*THE TASK*.
What you return must be every line below that includes the word "físico".

BEGIN DATA

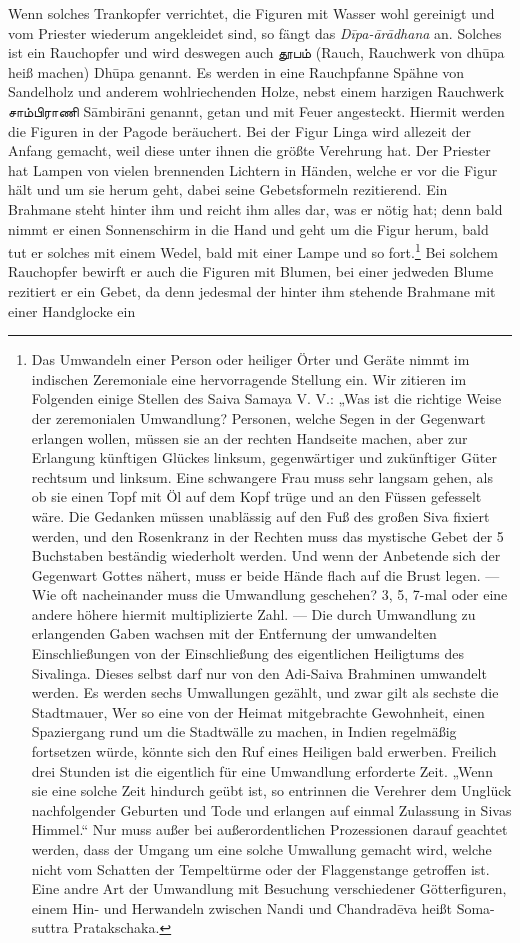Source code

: \documentclass{article}
\newcommand{\TamilText}[1]{\texttamil{#1}}
\newcommand{\tam}[1]{\TamilText{#1}}
\begin{document}
Wenn solches Trankopfer verrichtet, die Figuren mit Wasser wohl gereinigt und vom Priester wiederum angekleidet sind, so fängt das \emph{D\={i}pa-\={a}r\={a}dhana} an. Solches ist ein Rauchopfer und wird deswegen auch \tam{தூபம்} (Rauch, Rauchwerk von dh\={u}pa heiß machen) Dh\={u}pa genannt. Es werden in eine Rauchpfanne Spähne von Sandelholz und anderem wohlriechenden Holze, nebst einem harzigen Rauchwerk \tam{சாம்பிராணி} S\={a}mbir\={a}ni genannt, getan und mit Feuer angesteckt. Hiermit werden die Figuren in der Pagode beräuchert. Bei der Figur Linga wird allezeit der Anfang gemacht, weil diese unter ihnen die größte Verehrung hat. Der Priester hat Lampen von vielen brennenden Lichtern in Händen, welche er vor die Figur hält und um sie herum geht, dabei seine Gebetsformeln rezitierend. Ein Brahmane steht hinter ihm und reicht ihm alles dar, was er nötig hat; denn bald nimmt er einen Sonnenschirm in die Hand und geht um die Figur herum, bald tut er solches mit einem Wedel, bald mit einer Lampe und so fort.\footnote{Das Umwandeln einer Person oder heiliger Örter und Geräte nimmt im indischen Zeremoniale eine hervorragende Stellung ein. Wir zitieren im Folgenden einige Stellen des Saiva Samaya V. V.: „Was ist die richtige Weise der zeremonialen Umwandlung? Personen, welche Segen in der Gegenwart erlangen wollen, müssen sie an der rechten Handseite machen, aber zur Erlangung künftigen Glückes linksum, gegenwärtiger und zukünftiger Güter rechtsum und linksum. Eine schwangere Frau muss sehr langsam gehen, als ob sie einen Topf mit Öl auf dem Kopf trüge und an den Füssen gefesselt wäre. Die Gedanken müssen unablässig auf den Fuß des großen Siva fixiert werden, und den Rosenkranz in der Rechten muss das mystische Gebet der 5 Buchstaben beständig wiederholt werden. Und wenn der Anbetende sich der Gegenwart Gottes nähert, muss er beide Hände flach auf die Brust legen. — Wie oft nacheinander muss die Umwandlung geschehen? 3, 5, 7-mal oder eine andere höhere hiermit multiplizierte Zahl. — Die durch Umwandlung zu erlangenden Gaben wachsen mit der Entfernung der umwandelten Einschließungen von der Einschließung des eigentlichen Heiligtums des Sivalinga. Dieses selbst darf nur von den Adi-Saiva Brahminen umwandelt werden. Es werden sechs Umwallungen gezählt, und zwar gilt als sechste die Stadtmauer, Wer so eine von der Heimat mitgebrachte Gewohnheit, einen Spaziergang rund um die Stadtwälle zu machen, in Indien regelmäßig fortsetzen würde, könnte sich den Ruf eines Heiligen bald erwerben. Freilich drei Stunden ist die eigentlich für eine Umwandlung erforderte Zeit. „Wenn sie eine solche Zeit hindurch geübt ist, so entrinnen die Verehrer dem Unglück nachfolgender Geburten und Tode und erlangen auf einmal Zulassung in Sivas Himmel.“ Nur muss außer bei außerordentlichen Prozessionen darauf geachtet werden, dass der Umgang um eine solche Umwallung gemacht wird, welche nicht vom Schatten der Tempeltürme oder der Flaggenstange getroffen ist. Eine andre Art der Umwandlung mit Besuchung verschiedener Götterfiguren, einem Hin- und Herwandeln zwischen Nandi und Chandrad\={e}va heißt Soma-suttra Pratakschaka.} Bei solchem Rauchopfer bewirft er auch die Figuren mit Blumen, bei einer jedweden Blume rezitiert er ein Gebet, da denn jedesmal der hinter ihm stehende Brahmane mit einer Handglocke ein 
\end{document}
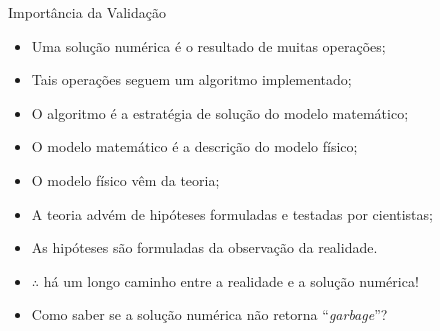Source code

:     \begin{frame}{Importância da Validação}\vspace*{-2em}
        \begin{itemize}
            \item<1-> Uma \alert{solução numérica} é o resultado de \alert{muitas operações};
            \item<2-> Tais operações seguem um \alert{algoritmo implementado};
            \item<3-> O algoritmo é a estratégia de solução do \alert{modelo matemático};
            \item<4-> O modelo matemático é a descrição do \alert{modelo físico};
            \item<5-> O modelo físico vêm da \alert{teoria};
            \item<6-> A teoria advém de \alert{hipóteses} formuladas e testadas por cientistas;
            \item<7-> As hipóteses são formuladas da \alert{observação} da \alert{realidade}.
            \item<8-> $\therefore$ há um \alert{longo caminho} entre a \alert{realidade} e a
                \alert{solução numérica}!
            \item<9-> Como saber se a solução numérica não retorna ``\textit{garbage\/}''?
        \end{itemize}
    \end{frame}

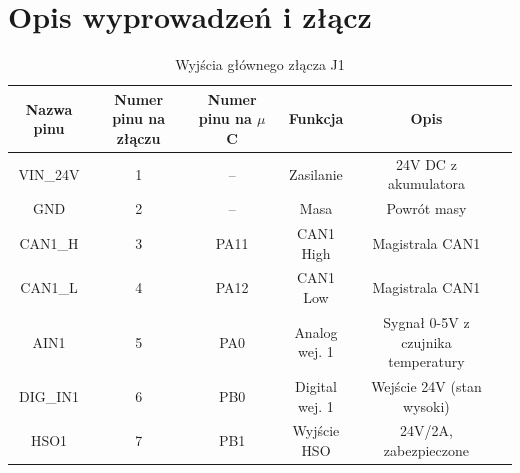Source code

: \chapter{Opis wyprowadzeń i złącz}\label{chap:wyprowadzenia}


\begin{table}[H]
	\centering
	\caption{Wyjścia głównego złącza J1}
	\label{tab:wyprowadzenia_zlacza_1}
	\begin{tabular}{cccccc}
		\toprule
		\textbf{Nazwa pinu} & \textbf{Numer pinu na złączu} & \textbf{Numer pinu na $\mu$C} & \textbf{Funkcja} & \textbf{Opis} \\
		\midrule
		VIN\_24V  & 1  & -- & Zasilanie & 24V DC z akumulatora \\
		GND       & 2  & -- & Masa      & Powrót masy \\
		CAN1\_H   & 3  & PA11 & CAN1 High & Magistrala CAN1 \\
		CAN1\_L   & 4  & PA12 & CAN1 Low  & Magistrala CAN1 \\
		AIN1      & 5  & PA0  & Analog wej. 1 & Sygnał 0-5V z czujnika temperatury \\
		DIG\_IN1  & 6  & PB0  & Digital wej. 1 & Wejście 24V (stan wysoki) \\
		HSO1      & 7  & PB1  & Wyjście HSO & 24V/2A, zabezpieczone \\
		\midrule
		
		\bottomrule
	\end{tabular}
\end{table}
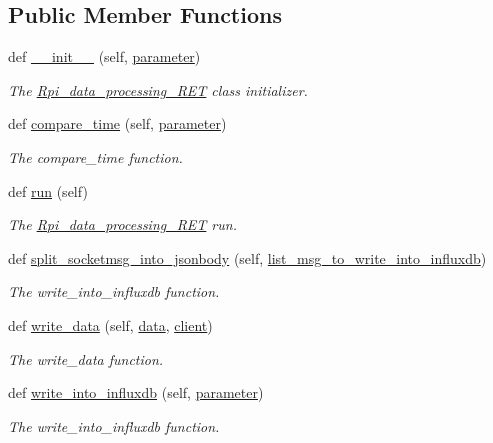 \subsection*{Public Member Functions}
\begin{DoxyCompactItemize}
\item 
def \hyperlink{a00033_a297f3b1ee42e9ff40c0ec84bb5996ea5}{\+\_\+\+\_\+init\+\_\+\+\_\+} (self, \hyperlink{a00033_a0d71b5c1dcca8d3fee88d6a11d3e2071}{parameter})
\begin{DoxyCompactList}\small\item\em The \hyperlink{a00033}{Rpi\+\_\+data\+\_\+processing\+\_\+\+R\+ET} class initializer. \end{DoxyCompactList}\item 
def \hyperlink{a00033_aabf1e0147a0b90298390d1d290899798}{compare\+\_\+time} (self, \hyperlink{a00033_a0d71b5c1dcca8d3fee88d6a11d3e2071}{parameter})
\begin{DoxyCompactList}\small\item\em The compare\+\_\+time function. \end{DoxyCompactList}\item 
def \hyperlink{a00033_ad22709b2e67308af35f55680d5a026e0}{run} (self)
\begin{DoxyCompactList}\small\item\em The \hyperlink{a00033}{Rpi\+\_\+data\+\_\+processing\+\_\+\+R\+ET} run. \end{DoxyCompactList}\item 
def \hyperlink{a00033_a71f5fdb2257f4091ac30e52dd721ba5d}{split\+\_\+socketmsg\+\_\+into\+\_\+jsonbody} (self, \hyperlink{a00033_a34618055fe0360ecf68a0ca2d02d49d7}{list\+\_\+msg\+\_\+to\+\_\+write\+\_\+into\+\_\+influxdb})
\begin{DoxyCompactList}\small\item\em The write\+\_\+into\+\_\+influxdb function. \end{DoxyCompactList}\item 
def \hyperlink{a00033_aeac53798a2492d9c668ee8f6d6ed27a7}{write\+\_\+data} (self, \hyperlink{a00033_a511ae0b1c13f95e5f08f1a0dd3da3d93}{data}, \hyperlink{a00033_ad5bc32b75da65fe60067f501a4bb6665}{client})
\begin{DoxyCompactList}\small\item\em The write\+\_\+data function. \end{DoxyCompactList}\item 
def \hyperlink{a00033_a101b529fa7a9b949c062e55c5e52f781}{write\+\_\+into\+\_\+influxdb} (self, \hyperlink{a00033_a0d71b5c1dcca8d3fee88d6a11d3e2071}{parameter})
\begin{DoxyCompactList}\small\item\em The write\+\_\+into\+\_\+influxdb function. \end{DoxyCompactList}\end{DoxyCompactItemize}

END DATA

*FINAL ANSWER*.
            \item<4-> O modelo matemático é a descrição do \alert{modelo físico};
            \item<5-> O modelo físico vêm da \alert{teoria};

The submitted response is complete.